作者:小小冰露 | 分类:古言 | 字数:202.1万

第187章 通情达理

书名:妃常嚣张:王爷很腹黑 作者:小小冰露 字数:6467 更新时间:2024-11-17 03:30:50

乱了片刻,一行人先去御帐见过皇帝,一说之下才知道,失陷在林中的,除了丞相许一鸣,还有中郎将之女袁青眉和另外两外公子。

许一鸣与皇帝同组,是在大雪起时走散,而袁青眉与四皇子淳于信同组,却是在追赶猎物时与同队人走散,余下两位公子,一个是太子同队,一个是二皇子同队。

六队人,在林中都前后迷路,因迷路而误了时辰,大雪起时,六队人均是抛下猎物觅路出林,竟没有一只猎物带回。可到最后完整回来的,便是三皇子淳于康和五皇子淳于昌所率的两队。只是三皇子一队后来自行寻路出林,又比五皇子一队要人搜救强了一些。

当即皇帝判定,此次狩猎以三皇子一队胜出。

密林中的人还在搜索,而御帐那方,已经欢声笑语,演起了歌舞。许乐乐据案独坐,心中暗叹,当朝丞相、一位小姐、两位公子生死未卜,对这些人没有丝毫的影响,便足见官场的冷漠,皇室的凉薄。

夜幕渐渐降临,林中搜救的队伍陆续转回,两位公子被寻到带了回来,许一鸣和袁青眉却仍然下落不明。

若是在平日,林子虽密,仍可继续寻找,而此刻,漫天的大雪丝毫不停,纷纷扬扬的下着,整个林子已被大雪覆盖,更加难辩道路。中郎将袁冠顺急的连连跺脚,眼巴巴望着被大雪覆盖的密林,却不知如何是好。

许乐乐立在袁冠顺身后不远,目光也是遥望着远处的密林,默默的等待。

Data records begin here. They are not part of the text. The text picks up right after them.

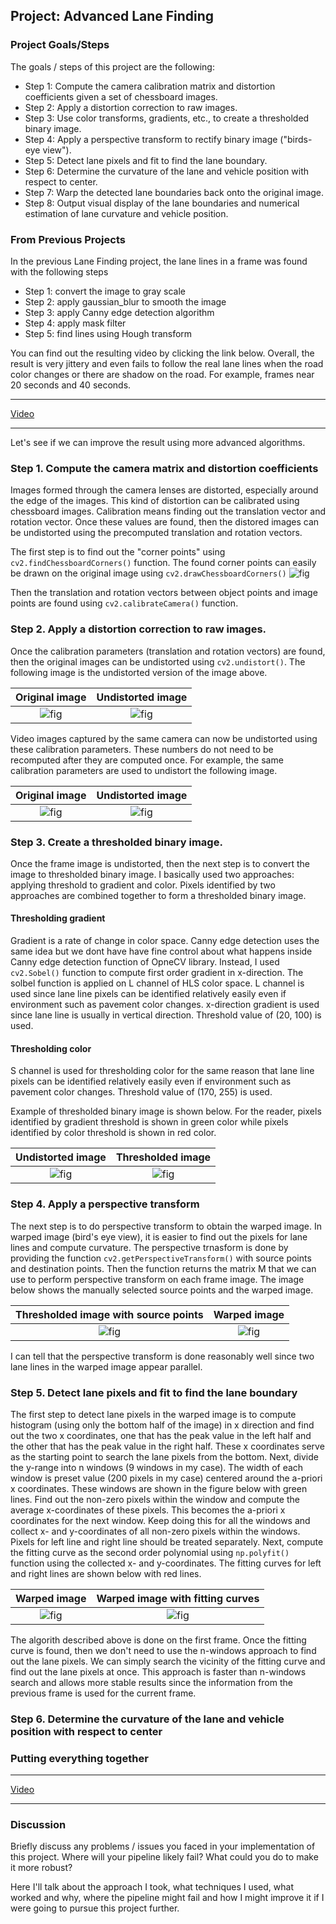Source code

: ## Project: Advanced Lane Finding

### Project Goals/Steps

The goals / steps of this project are the following:

* Step 1: Compute the camera calibration matrix and distortion coefficients given a set of chessboard images.
* Step 2: Apply a distortion correction to raw images.
* Step 3: Use color transforms, gradients, etc., to create a thresholded binary image.
* Step 4: Apply a perspective transform to rectify binary image ("birds-eye view").
* Step 5: Detect lane pixels and fit to find the lane boundary.
* Step 6: Determine the curvature of the lane and vehicle position with respect to center.
* Step 7: Warp the detected lane boundaries back onto the original image.
* Step 8: Output visual display of the lane boundaries and numerical estimation of lane curvature and vehicle position.

### From Previous Projects

In the previous Lane Finding project, the lane lines in a frame was found with the following steps

* Step 1: convert the image to gray scale
* Step 2: apply gaussian_blur to smooth the image
* Step 3: apply Canny edge detection algorithm
* Step 4: apply mask filter
* Step 5: find lines using Hough transform

You can find out the resulting video by clicking the link below. Overall, the result is very jittery and even fails to follow the real lane lines when the road color changes or there are shadow on the road. For example, frames near 20 seconds and 40 seconds.

---

[Video](./test_videos/project_video_pre-full.mp4)

---

Let's see if we can improve the result using more advanced algorithms.


### Step 1. Compute the camera matrix and distortion coefficients

Images formed through the camera lenses are distorted, especially around the edge of the images. This kind of distortion can be calibrated using chessboard images. Calibration means finding out the translation vector and rotation vector. Once these values are found, then the distored images can be undistorted using the precomputed translation and rotation vectors.

The first step is to find out the "corner points" using `cv2.findChessboardCorners()` function. The found corner points can easily be drawn on the original image using `cv2.drawChessboardCorners()`
![fig](./camera_cal/calibration03_pts.jpg)

Then the translation and rotation vectors between object points and image points are found using `cv2.calibrateCamera()` function.

### Step 2. Apply a distortion correction to raw images.

Once the calibration parameters (translation and rotation vectors) are found, then the original images can be undistorted using `cv2.undistort()`. The following image is the undistorted version of the image above.

Original image             |  Undistorted image
:-------------------------:|:-------------------------:
![fig](./camera_cal/calibration03.jpg)  |  ![fig](./camera_cal/calibration03_und.jpg)

Video images captured by the same camera can now be undistorted using these calibration parameters. These numbers do not need to be recomputed after they are computed once. For example, the same calibration parameters are used to undistort the following image.

Original image             |  Undistorted image
:-------------------------:|:-------------------------:
![fig](./test_images/straight_lines1.jpg)  |  ![fig](./test_images/straight_lines1_und.jpg)


### Step 3. Create a thresholded binary image.

Once the frame image is undistorted, then the next step is to convert the image to thresholded binary image. I basically used two approaches: applying threshold to gradient and color. Pixels identified by two approaches are combined together to form a thresholded binary image.

#### Thresholding gradient

Gradient is a rate of change in color space. Canny edge detection uses the same idea but we dont have have fine control about what happens inside Canny edge detection function of OpneCV library. Instead, I used `cv2.Sobel()` function to compute first order gradient in x-direction. The solbel function is applied on L channel of HLS color space. L channel is used since lane line pixels can be identified relatively easily even if environment such as pavement color changes. x-direction gradient is used since lane line is usually in vertical direction. Threshold value of (20, 100) is used.

#### Thresholding color

S channel is used for thresholding color for the same reason that lane line pixels can be identified relatively easily even if environment such as pavement color changes. Threshold value of (170, 255) is used.

Example of thresholded binary image is shown below. For the reader, pixels identified by gradient threshold is shown in green color while pixels identified by color threshold is shown in red color.

Undistorted image             |  Thresholded image
:-------------------------:|:-------------------------:
![fig](./test_images/straight_lines1_und.jpg)  |  ![fig](./test_images/straight_lines1_thres.jpg)


### Step 4. Apply a perspective transform

The next step is to do perspective transform to obtain the warped image. In warped image (bird's eye view), it is easier to find out the pixels for lane lines and compute curvature. The perspective trnasform is done by providing the function `cv2.getPerspectiveTransform()` with source points and destination points. Then the function returns the matrix M that we can use to perform perspective transform on each frame image. The image below shows the manually selected source points and the warped image.

Thresholded image with source points         |  Warped image
:-------------------------:|:-------------------------:
![fig](./test_images/straight_lines1_corn.jpg)  |  ![fig](./test_images/straight_lines1_warp.jpg)

I can tell that the perspective transform is done reasonably well since two lane lines in the warped image appear parallel.

### Step 5. Detect lane pixels and fit to find the lane boundary

The first step to detect lane pixels in the warped image is to compute histogram (using only the bottom half of the image) in x direction and find out the two x coordinates, one that has the peak value in the left half and the other that has the peak value in the right half. These x coordinates serve as the starting point to search the lane pixels from the bottom. Next, divide the y-range into n windows (9 windows in my case). The width of each window is preset value (200 pixels in my case) centered around the a-priori x coordinates. These windows are shown in the figure below with green lines. Find out the non-zero pixels within the window and compute the average x-coordinates of these pixels. This becomes the a-priori x coordinates for the next window. Keep doing this for all the windows and collect x- and y-coordinates of all non-zero pixels within the windows. Pixels for left line and right line should be treated separately. Next, compute the fitting curve as the second order polynomial using `np.polyfit()` function using the collected x- and y-coordinates. The fitting curves for left and right lines are shown below with red lines.

Warped image         |  Warped image with fitting curves
:-------------------------:|:-------------------------:
![fig](./test_images/straight_lines1_warp.jpg)  |  ![fig](./test_images/straight_lines1_warp_wind.jpg)

The algorith described above is done on the first frame. Once the fitting curve is found, then we don't need to use the n-windows approach to find out the lane pixels. We can simply search the vicinity of the fitting curve and find out the lane pixels at once. This approach is faster than n-windows search and allows more stable results since the information from the previous frame is used for the current frame.

### Step 6. Determine the curvature of the lane and vehicle position with respect to center

### Putting everything together

---

[Video](./test_videos/project_video_out_updated_full.mp4)

---


### Discussion

Briefly discuss any problems / issues you faced in your implementation of this project.  Where will your pipeline likely fail?  What could you do to make it more robust?

Here I'll talk about the approach I took, what techniques I used, what worked and why, where the pipeline might fail and how I might improve it if I were going to pursue this project further.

淳于信走出御帐,便瞧见那条纤细独立的身影,微微一停,走了过去,轻声唤道,“乐乐!”

许乐乐并不回头,只是应了一声,说道,“没事,他们会回来的!”除了许一鸣,赵承三人也仍在林中。

淳于信咬了咬牙,说道,“我命路宁带人再去!”说着便要唤人。

许乐乐忙将他唤住,摇头道,“等他们进了林子,天已全黑,又是漫天的大雪,岂不是白白损失人命?”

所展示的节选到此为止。